Apesar disso, o estudo de FURTADO (2012) detectou uma condição contratual restritiva reconhecidamente presente nos contratos de transferência de tecnologia que avaliou: a restrição de uso, mercados e territórios, notadamente a restrição à exportação, onde detentores de patente frequentemente impõem em licenças voluntárias restrições às exportações do produto licenciado, e com isto limita a possibilidade do licenciado de auferir rendimentos financeiros derivados de economia de escala em suas instalações fabris.

Se os contratos não dão conta, as inspeções sanitárias atuais, outro mecanismo para certificação de boas práticas ainda encerram um olhar de compliance, checando processos e procedimentos pontuais, mas não sendo capaz de atuar no sistema da qualidade, conforme projetado nas diretrizes harmonizadas do ICH Pharmaceutical Quality System Q10. Na rotina produtiva, a característica do nível de maturidade das práticas ainda é muito reativa, de modo geral apenas atendendo, mesmo que não integralmente, o requisito legal.

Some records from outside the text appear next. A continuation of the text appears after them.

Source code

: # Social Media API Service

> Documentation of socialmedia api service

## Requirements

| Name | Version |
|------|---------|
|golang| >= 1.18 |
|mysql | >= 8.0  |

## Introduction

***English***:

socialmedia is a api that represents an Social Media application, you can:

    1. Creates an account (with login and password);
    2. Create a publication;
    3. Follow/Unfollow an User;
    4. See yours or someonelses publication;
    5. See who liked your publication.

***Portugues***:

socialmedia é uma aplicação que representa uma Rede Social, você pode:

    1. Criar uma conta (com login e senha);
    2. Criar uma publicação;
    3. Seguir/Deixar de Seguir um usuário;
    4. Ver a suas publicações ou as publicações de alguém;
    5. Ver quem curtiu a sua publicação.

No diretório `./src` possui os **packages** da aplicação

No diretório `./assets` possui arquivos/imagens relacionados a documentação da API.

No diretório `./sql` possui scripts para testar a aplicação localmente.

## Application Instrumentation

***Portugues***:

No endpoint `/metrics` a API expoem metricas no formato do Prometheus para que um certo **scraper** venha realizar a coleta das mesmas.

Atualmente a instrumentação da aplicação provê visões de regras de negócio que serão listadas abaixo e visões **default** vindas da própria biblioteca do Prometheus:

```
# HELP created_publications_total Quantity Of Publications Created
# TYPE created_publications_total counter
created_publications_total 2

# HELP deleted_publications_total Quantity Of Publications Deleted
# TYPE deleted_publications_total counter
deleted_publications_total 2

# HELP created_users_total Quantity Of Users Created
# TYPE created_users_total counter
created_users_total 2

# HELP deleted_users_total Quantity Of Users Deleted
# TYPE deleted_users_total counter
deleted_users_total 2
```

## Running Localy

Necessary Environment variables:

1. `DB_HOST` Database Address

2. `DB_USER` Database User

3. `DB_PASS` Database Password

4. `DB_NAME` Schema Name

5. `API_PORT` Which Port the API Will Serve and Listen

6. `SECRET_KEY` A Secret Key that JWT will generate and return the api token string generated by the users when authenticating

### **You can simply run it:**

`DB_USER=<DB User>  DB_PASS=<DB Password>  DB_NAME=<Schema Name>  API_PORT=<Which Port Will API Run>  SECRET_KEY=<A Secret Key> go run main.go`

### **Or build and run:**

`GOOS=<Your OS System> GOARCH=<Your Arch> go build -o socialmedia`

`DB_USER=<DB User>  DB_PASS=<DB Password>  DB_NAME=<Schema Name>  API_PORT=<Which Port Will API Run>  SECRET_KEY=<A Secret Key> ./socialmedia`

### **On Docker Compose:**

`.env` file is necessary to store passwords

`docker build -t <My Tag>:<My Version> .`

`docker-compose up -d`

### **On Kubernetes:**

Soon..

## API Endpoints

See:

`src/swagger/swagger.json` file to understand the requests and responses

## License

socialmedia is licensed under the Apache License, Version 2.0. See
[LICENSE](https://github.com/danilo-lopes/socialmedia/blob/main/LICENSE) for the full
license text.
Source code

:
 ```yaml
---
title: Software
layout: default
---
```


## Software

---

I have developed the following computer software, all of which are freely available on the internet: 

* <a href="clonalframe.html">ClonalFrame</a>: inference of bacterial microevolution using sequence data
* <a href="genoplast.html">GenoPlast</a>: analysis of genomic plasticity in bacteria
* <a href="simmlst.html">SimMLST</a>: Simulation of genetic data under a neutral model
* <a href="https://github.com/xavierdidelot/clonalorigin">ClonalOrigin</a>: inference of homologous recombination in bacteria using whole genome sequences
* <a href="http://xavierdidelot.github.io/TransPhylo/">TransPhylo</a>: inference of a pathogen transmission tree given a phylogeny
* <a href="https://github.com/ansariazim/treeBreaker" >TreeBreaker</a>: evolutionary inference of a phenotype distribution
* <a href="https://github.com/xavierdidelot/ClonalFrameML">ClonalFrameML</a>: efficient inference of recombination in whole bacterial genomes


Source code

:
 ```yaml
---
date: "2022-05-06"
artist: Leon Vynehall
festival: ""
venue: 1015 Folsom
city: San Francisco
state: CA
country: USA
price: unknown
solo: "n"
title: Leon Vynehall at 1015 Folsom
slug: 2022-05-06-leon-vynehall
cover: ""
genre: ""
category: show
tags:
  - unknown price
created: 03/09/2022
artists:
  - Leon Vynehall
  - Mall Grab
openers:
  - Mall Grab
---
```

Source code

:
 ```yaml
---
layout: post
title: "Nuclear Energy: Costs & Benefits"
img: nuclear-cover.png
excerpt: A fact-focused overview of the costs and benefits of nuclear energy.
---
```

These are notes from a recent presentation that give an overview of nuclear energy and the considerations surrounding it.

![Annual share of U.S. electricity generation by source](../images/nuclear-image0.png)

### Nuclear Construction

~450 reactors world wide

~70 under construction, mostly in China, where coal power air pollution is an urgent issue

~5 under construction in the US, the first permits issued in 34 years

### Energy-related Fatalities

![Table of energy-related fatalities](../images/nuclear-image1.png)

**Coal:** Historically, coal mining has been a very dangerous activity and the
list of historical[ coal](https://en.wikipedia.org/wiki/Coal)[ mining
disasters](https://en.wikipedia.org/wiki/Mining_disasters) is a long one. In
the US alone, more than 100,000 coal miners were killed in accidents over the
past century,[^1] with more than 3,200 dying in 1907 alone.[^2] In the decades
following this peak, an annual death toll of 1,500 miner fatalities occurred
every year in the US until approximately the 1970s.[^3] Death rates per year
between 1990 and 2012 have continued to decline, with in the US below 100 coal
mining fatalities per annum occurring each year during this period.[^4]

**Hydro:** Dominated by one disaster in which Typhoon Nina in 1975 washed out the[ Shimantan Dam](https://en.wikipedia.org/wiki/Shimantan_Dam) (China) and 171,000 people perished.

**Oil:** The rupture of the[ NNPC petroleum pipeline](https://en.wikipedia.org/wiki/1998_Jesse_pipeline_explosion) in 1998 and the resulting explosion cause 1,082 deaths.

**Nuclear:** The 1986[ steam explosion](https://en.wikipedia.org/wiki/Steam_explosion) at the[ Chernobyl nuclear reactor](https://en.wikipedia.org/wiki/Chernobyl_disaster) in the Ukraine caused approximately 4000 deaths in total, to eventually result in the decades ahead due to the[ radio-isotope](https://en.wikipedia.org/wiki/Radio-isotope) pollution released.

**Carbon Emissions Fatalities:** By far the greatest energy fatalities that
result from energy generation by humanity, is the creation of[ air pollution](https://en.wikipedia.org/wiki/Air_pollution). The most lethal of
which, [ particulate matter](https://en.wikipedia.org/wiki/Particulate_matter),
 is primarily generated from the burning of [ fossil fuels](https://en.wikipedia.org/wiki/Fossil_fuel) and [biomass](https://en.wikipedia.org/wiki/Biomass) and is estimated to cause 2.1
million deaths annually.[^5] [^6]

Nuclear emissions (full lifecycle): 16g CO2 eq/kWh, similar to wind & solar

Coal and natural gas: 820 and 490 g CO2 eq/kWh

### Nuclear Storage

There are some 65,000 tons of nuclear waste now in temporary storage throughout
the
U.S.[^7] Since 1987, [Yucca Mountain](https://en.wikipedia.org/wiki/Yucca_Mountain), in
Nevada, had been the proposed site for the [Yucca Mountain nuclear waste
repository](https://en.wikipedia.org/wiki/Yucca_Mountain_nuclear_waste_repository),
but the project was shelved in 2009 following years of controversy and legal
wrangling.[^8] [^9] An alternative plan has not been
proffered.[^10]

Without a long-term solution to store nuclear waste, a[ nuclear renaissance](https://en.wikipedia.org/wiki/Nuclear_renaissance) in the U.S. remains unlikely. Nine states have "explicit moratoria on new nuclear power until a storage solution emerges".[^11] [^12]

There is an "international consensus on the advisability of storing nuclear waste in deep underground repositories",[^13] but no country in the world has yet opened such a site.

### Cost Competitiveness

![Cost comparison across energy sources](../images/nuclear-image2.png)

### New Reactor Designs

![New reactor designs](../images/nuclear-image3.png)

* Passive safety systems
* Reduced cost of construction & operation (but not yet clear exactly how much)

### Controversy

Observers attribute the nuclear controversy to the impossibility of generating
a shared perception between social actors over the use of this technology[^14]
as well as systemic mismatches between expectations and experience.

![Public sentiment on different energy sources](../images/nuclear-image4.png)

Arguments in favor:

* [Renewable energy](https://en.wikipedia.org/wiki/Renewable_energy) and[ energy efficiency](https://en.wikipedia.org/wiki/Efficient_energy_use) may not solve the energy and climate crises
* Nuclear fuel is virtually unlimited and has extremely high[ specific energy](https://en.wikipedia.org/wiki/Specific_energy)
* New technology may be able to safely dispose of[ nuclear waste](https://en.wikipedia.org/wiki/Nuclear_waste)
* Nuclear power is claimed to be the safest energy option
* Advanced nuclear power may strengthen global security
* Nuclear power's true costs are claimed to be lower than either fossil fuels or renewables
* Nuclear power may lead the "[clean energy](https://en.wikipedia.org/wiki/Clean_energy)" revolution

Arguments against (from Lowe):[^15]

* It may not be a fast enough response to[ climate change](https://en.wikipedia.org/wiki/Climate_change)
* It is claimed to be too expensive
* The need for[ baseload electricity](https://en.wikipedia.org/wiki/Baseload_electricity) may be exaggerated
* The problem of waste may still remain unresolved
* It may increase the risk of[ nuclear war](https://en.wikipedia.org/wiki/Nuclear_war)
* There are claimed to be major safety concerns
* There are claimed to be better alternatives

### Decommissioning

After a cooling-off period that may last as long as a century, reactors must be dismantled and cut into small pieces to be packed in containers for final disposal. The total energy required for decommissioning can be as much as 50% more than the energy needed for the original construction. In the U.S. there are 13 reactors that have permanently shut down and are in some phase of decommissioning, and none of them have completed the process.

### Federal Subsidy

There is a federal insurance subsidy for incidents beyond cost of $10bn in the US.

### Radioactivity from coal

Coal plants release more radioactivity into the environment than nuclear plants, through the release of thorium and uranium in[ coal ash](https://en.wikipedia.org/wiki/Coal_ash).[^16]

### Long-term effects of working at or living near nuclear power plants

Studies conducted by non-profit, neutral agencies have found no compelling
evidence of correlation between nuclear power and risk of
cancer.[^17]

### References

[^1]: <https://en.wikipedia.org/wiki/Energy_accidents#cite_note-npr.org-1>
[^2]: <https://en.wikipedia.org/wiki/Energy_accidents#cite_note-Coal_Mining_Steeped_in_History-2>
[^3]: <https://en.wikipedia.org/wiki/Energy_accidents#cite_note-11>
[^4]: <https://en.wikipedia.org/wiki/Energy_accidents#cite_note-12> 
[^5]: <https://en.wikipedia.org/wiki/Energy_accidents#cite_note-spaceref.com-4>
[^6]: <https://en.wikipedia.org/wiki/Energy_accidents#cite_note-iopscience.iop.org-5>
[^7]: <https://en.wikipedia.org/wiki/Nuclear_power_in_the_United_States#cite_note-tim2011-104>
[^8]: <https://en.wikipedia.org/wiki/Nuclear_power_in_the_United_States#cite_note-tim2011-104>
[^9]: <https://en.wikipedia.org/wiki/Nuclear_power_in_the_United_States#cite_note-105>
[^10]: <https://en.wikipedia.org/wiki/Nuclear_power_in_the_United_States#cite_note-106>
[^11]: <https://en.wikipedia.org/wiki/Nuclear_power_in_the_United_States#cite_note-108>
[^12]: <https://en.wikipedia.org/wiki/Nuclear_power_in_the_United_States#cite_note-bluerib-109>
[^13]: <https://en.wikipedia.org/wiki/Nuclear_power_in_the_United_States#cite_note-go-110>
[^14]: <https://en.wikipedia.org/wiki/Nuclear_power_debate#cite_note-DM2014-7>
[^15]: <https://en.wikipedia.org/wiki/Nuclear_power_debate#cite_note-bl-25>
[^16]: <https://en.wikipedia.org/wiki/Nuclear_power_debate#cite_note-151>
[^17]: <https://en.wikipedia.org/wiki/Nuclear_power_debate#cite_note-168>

Logo, apesar da intensa regulação do setor e das iniciativas de padronizar as regras para avalizar o consumo global do produto farmacêutico, a coordenação corrente ainda carece de um instrumento que torne a linguagem regulatória e do mercado comuns, visando um melhor compartilhamento de recursos na cadeia para atingir uma qualidade consistente, além de o mero cumprir a regulação.